### [Source data]
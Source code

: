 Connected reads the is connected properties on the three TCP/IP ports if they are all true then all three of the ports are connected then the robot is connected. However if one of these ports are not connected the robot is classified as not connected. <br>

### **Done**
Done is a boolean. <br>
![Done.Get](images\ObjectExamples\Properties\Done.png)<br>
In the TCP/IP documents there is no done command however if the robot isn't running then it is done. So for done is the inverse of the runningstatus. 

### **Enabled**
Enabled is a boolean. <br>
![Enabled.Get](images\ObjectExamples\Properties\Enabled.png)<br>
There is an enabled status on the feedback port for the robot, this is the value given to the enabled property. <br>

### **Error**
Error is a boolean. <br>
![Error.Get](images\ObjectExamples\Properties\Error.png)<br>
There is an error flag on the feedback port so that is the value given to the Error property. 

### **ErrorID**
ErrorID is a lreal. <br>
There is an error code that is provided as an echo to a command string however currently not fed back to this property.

### [Exercise description]
The entries are to be transcribed exactly, each line in full.

### [Task solution]
Source code

: Connected reads the is connected properties on the three TCP/IP ports if they are all true then all three of the ports are connected then the robot is connected. However if one of these ports are not connected the robot is classified as not connected. <br>

### **Done**
Done is a boolean. <br>
![Done.Get](images\ObjectExamples\Properties\Done.png)<br>
In the TCP/IP documents there is no done command however if the robot isn't running then it is done. So for done is the inverse of the runningstatus. 

### **Enabled**
Enabled is a boolean. <br>
![Enabled.Get](images\ObjectExamples\Properties\Enabled.png)<br>
There is an enabled status on the feedback port for the robot, this is the value given to the enabled property. <br>

### **Error**
Error is a boolean. <br>
![Error.Get](images\ObjectExamples\Properties\Error.png)<br>
There is an error flag on the feedback port so that is the value given to the Error property. 

### **ErrorID**
ErrorID is a lreal. <br>
There is an error code that is provided as an echo to a command string however currently not fed back to this property.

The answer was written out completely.